Le succès du boycottage en Chine et en Turquie est un exemple qui sera, qui a déjà été suivi. Les grandes nations de civilisation européenne dont la fortune est fondée sur l’industrie et le commerce ne peuvent se passer de débouchés pour écouler les produits de leurs immenses manufactures ; pour vivre, elles ont besoin de vendre ; leur fermer un marché important, c’est les atteindre dans leurs intérêts essentiels ; une grève générale des consommateurs, si elle était possible, les acculerait à une faillite rapide. Or l’expérience récente vient de montrer qu’il peut y avoir des grèves partielles d’acheteurs contre lesquelles ni la diplomatie, ni les cuirassés, ni les armées ne peuvent rien.

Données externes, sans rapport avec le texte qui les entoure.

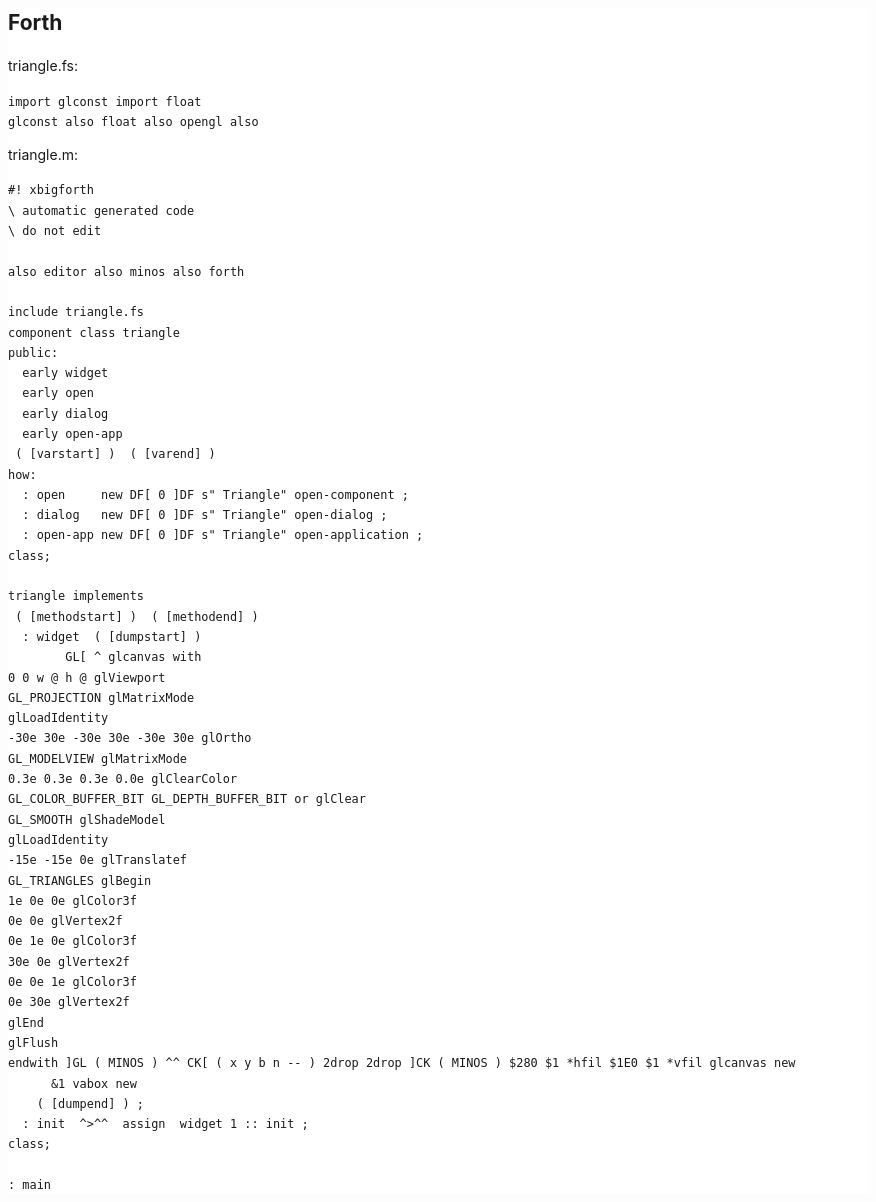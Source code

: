 

## Forth

triangle.fs:

```forth
import glconst import float
glconst also float also opengl also
```


triangle.m:

```forth
#! xbigforth
\ automatic generated code
\ do not edit

also editor also minos also forth

include triangle.fs
component class triangle
public:
  early widget
  early open
  early dialog
  early open-app
 ( [varstart] )  ( [varend] )
how:
  : open     new DF[ 0 ]DF s" Triangle" open-component ;
  : dialog   new DF[ 0 ]DF s" Triangle" open-dialog ;
  : open-app new DF[ 0 ]DF s" Triangle" open-application ;
class;

triangle implements
 ( [methodstart] )  ( [methodend] )
  : widget  ( [dumpstart] )
        GL[ ^ glcanvas with
0 0 w @ h @ glViewport
GL_PROJECTION glMatrixMode
glLoadIdentity
-30e 30e -30e 30e -30e 30e glOrtho
GL_MODELVIEW glMatrixMode
0.3e 0.3e 0.3e 0.0e glClearColor
GL_COLOR_BUFFER_BIT GL_DEPTH_BUFFER_BIT or glClear
GL_SMOOTH glShadeModel
glLoadIdentity
-15e -15e 0e glTranslatef
GL_TRIANGLES glBegin
1e 0e 0e glColor3f
0e 0e glVertex2f
0e 1e 0e glColor3f
30e 0e glVertex2f
0e 0e 1e glColor3f
0e 30e glVertex2f
glEnd
glFlush
endwith ]GL ( MINOS ) ^^ CK[ ( x y b n -- ) 2drop 2drop ]CK ( MINOS ) $280 $1 *hfil $1E0 $1 *vfil glcanvas new
      &1 vabox new
    ( [dumpend] ) ;
  : init  ^>^^  assign  widget 1 :: init ;
class;

: main
```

La leçon ne sera pas perdue pour les peuples qui n’ont pas encore organisé leur production industrielle et qui achètent les articles fabriqués par les autres ; l’exemple de la Chine et de la Turquie amis à leur disposition un formidable instrument d’émancipation. On sait que, aux Indes, le partage du Bengale en deux provinces a violemment irrité les indigènes non musulmans dont le mécontentement s’est traduit par un essai de boycottage des produits anglais. Le mouvement swadeshi est un mouvement de nationalisme économique ; jusqu’à présent l’administration anglaise a réussi à prévenir le péril en pratiquant le vieux précepte : diviser pour régner ; mais il est certain que si jamais la grève du consommateur indou, ou du consommateur égyptien, devenait générale, la fortune de l’Angleterre serait menacée.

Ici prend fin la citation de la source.